• Directions for this task
Copy verbatim the block of lines in the entries below whose first line contains "they have the" and whose last line contains "monotonicity of the". Leave out all other lines.

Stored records
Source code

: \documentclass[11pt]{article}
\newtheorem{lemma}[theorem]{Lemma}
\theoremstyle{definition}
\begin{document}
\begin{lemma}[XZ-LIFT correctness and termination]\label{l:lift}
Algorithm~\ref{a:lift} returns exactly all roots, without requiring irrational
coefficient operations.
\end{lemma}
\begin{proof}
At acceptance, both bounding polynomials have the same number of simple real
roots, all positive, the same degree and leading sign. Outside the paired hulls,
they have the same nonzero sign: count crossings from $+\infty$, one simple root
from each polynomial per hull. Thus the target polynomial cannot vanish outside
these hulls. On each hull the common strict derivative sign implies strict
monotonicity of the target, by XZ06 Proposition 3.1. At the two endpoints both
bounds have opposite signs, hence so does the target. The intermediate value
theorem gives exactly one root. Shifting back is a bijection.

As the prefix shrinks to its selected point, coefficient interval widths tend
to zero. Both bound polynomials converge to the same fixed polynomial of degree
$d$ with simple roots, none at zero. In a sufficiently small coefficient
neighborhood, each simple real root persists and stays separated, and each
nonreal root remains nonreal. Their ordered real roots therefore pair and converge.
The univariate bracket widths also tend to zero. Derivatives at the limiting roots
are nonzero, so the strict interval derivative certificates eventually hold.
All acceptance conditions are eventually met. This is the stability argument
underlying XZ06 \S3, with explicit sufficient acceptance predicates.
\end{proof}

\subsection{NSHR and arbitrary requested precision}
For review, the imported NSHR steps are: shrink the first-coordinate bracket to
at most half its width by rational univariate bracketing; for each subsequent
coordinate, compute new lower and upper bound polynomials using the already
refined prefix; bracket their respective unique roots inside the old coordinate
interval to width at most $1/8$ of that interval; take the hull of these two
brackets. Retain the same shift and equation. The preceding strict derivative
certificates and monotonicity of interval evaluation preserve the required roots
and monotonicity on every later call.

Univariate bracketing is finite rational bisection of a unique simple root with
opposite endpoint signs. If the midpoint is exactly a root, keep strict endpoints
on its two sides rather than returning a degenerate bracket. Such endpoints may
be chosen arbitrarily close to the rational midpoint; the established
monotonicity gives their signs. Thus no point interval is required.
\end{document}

• Response to the exercise
they have the same nonzero sign: count crossings from $+\infty$, one simple root
from each polynomial per hull. Thus the target polynomial cannot vanish outside
these hulls. On each hull the common strict derivative sign implies strict
monotonicity of the target, by XZ06 Proposition 3.1. At the two endpoints both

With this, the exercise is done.